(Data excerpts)
══════════════════════════════

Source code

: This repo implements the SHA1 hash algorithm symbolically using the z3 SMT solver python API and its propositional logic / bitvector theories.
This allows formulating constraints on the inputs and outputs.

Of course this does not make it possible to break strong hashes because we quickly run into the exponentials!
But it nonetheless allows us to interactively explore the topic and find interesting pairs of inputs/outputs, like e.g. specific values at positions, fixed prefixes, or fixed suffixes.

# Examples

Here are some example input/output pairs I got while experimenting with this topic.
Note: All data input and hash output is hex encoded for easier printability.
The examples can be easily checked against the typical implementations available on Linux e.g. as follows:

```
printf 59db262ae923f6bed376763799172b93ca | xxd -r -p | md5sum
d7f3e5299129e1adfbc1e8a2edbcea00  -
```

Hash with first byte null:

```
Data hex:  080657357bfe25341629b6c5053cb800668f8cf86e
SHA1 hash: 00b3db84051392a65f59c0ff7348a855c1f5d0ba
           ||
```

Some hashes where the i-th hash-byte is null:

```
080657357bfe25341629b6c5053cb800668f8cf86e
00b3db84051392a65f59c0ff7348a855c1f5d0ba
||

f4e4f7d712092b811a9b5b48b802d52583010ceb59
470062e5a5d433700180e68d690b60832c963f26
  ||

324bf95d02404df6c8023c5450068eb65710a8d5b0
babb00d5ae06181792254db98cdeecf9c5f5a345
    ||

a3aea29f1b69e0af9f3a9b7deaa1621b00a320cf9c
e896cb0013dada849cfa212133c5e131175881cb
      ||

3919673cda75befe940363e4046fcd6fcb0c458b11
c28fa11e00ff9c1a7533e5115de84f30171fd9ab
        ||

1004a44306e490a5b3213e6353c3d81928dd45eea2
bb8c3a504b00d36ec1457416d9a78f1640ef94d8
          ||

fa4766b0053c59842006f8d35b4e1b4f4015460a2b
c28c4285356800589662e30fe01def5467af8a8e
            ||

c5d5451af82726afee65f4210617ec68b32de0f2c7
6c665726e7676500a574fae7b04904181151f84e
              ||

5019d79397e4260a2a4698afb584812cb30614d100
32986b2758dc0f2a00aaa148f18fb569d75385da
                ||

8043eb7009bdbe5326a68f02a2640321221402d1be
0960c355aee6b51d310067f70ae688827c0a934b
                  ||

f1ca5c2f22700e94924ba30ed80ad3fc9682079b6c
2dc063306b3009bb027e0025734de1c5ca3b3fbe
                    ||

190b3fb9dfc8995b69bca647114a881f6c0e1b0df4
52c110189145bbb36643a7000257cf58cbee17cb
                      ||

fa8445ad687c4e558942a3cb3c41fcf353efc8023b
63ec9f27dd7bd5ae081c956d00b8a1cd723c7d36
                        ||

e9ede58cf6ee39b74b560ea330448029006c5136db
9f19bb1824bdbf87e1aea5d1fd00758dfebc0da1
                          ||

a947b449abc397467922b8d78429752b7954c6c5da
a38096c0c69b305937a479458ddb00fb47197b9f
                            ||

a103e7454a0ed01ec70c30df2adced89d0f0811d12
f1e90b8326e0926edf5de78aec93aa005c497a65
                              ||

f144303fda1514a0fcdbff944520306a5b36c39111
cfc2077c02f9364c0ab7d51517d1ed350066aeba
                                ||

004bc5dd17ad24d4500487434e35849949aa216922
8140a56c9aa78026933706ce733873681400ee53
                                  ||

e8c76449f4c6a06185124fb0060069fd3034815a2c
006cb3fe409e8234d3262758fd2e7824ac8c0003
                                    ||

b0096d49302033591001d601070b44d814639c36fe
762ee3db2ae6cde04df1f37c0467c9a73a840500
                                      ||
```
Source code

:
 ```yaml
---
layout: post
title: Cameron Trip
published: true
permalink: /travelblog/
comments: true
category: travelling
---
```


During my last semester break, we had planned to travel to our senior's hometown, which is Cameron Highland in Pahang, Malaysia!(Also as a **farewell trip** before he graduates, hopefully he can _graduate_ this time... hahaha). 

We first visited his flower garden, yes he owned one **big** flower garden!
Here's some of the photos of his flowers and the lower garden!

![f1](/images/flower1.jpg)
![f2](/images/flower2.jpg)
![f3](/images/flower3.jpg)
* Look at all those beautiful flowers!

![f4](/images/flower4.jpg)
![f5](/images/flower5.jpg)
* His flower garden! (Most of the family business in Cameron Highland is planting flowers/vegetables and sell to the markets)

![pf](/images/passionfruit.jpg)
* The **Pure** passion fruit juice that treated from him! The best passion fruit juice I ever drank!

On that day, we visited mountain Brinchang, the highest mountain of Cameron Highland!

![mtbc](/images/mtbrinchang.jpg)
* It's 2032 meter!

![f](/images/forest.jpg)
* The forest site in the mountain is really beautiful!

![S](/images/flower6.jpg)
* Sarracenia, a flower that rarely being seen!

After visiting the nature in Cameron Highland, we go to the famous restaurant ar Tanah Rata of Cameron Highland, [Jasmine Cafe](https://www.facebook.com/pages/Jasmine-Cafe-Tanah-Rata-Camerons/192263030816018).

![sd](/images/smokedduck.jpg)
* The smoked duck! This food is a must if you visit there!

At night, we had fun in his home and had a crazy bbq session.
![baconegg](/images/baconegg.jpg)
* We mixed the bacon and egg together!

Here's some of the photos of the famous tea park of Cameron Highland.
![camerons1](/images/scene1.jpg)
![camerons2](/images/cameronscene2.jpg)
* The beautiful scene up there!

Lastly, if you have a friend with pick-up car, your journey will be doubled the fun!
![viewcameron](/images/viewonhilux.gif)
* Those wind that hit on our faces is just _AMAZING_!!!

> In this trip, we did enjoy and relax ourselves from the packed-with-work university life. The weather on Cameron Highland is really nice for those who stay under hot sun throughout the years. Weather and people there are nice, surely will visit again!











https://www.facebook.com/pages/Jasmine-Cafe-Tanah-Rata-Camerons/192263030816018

══════════════════════════════

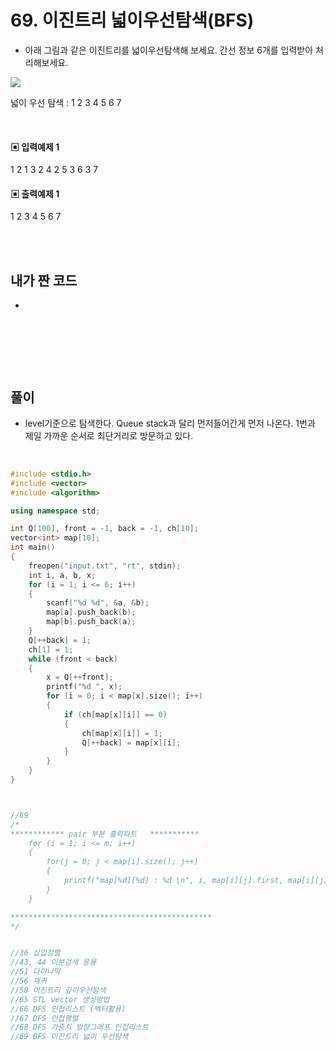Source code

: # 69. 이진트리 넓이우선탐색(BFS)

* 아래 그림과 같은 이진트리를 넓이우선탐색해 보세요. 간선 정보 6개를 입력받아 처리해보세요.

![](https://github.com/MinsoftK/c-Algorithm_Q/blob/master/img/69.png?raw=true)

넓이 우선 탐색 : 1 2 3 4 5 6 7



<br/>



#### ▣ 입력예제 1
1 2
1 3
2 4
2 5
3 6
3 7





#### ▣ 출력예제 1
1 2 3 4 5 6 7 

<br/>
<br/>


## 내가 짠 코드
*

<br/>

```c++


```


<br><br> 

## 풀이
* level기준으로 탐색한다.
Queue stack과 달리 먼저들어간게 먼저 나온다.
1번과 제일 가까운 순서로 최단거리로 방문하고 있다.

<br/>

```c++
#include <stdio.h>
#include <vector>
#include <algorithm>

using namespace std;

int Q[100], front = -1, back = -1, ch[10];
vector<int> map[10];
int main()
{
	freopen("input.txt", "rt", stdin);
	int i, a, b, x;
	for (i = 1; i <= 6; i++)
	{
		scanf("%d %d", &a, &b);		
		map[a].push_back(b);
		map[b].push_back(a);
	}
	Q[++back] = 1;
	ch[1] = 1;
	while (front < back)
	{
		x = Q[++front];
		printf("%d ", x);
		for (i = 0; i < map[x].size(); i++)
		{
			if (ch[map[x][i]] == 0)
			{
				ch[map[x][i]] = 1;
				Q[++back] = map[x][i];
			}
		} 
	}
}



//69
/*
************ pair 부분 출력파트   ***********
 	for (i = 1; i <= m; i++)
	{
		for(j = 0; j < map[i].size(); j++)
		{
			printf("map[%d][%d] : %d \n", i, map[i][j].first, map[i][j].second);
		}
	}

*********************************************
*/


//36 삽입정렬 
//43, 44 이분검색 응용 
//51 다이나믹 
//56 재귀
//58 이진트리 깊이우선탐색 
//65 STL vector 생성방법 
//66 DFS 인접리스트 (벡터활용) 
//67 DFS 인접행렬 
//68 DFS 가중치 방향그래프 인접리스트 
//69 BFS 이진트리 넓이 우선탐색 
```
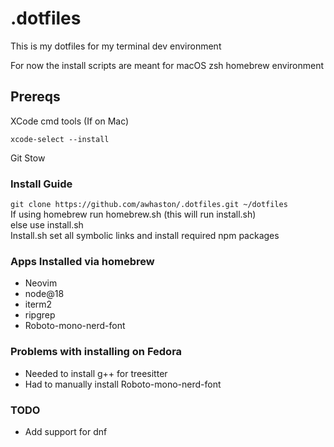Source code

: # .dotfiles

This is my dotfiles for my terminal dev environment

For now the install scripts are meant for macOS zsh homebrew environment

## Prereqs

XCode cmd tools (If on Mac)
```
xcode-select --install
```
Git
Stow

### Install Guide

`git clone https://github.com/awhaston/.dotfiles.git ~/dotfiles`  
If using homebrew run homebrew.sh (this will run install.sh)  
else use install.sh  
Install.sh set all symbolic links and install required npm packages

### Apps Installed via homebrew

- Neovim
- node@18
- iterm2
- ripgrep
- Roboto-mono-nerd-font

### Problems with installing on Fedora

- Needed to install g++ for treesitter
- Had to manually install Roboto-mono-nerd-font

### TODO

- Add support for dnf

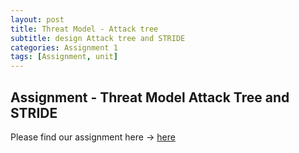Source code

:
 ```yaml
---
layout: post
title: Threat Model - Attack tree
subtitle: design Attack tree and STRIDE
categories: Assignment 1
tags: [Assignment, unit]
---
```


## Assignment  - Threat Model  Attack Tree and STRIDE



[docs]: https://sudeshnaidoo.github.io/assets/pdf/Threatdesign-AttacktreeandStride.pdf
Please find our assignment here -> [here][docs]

══════════════════════════════

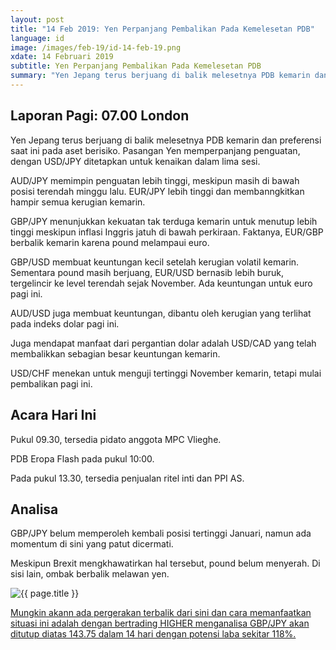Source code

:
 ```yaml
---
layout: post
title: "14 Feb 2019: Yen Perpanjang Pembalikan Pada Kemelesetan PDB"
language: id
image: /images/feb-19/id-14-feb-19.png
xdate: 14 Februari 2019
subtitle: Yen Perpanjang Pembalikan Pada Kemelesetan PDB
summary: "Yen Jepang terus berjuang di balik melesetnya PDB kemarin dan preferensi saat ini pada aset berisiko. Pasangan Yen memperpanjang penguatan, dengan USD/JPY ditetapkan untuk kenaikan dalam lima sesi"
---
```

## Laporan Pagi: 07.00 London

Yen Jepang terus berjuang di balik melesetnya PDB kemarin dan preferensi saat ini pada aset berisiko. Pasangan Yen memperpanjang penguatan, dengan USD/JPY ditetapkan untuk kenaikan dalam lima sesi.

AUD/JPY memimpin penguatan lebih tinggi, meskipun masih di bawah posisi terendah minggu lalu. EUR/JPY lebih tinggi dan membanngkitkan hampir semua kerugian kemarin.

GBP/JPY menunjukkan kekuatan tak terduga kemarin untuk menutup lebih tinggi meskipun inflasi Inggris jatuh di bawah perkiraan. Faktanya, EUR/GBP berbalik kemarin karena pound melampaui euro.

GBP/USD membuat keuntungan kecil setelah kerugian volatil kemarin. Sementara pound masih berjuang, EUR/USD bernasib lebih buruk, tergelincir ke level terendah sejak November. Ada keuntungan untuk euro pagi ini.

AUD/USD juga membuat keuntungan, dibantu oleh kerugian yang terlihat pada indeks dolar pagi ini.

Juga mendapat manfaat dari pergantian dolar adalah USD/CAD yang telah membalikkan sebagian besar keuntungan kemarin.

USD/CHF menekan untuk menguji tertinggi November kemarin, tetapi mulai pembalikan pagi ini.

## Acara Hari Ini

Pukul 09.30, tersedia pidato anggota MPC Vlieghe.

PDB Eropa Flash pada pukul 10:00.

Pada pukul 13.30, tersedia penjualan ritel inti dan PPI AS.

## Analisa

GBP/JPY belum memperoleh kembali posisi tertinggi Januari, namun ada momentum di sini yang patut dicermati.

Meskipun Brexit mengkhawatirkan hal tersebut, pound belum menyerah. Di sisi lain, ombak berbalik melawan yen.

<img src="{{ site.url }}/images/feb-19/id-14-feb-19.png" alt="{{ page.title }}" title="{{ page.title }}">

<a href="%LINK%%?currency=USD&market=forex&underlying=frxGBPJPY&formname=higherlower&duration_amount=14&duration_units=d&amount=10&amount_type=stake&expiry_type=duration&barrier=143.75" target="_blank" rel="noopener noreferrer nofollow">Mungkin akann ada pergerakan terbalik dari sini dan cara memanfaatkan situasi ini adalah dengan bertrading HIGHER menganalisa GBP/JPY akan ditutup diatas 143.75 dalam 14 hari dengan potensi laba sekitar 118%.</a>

══════════════════════════════

[ABOUT THIS EXERCISE] Each line above that contains the word "sini" should be returned.

[ANSWER SPACE]
GBP/JPY belum memperoleh kembali posisi tertinggi Januari, namun ada momentum di sini yang patut dicermati.
<a href="%LINK%%?currency=USD&market=forex&underlying=frxGBPJPY&formname=higherlower&duration_amount=14&duration_units=d&amount=10&amount_type=stake&expiry_type=duration&barrier=143.75" target="_blank" rel="noopener noreferrer nofollow">Mungkin akann ada pergerakan terbalik dari sini dan cara memanfaatkan situasi ini adalah dengan bertrading HIGHER menganalisa GBP/JPY akan ditutup diatas 143.75 dalam 14 hari dengan potensi laba sekitar 118%.</a>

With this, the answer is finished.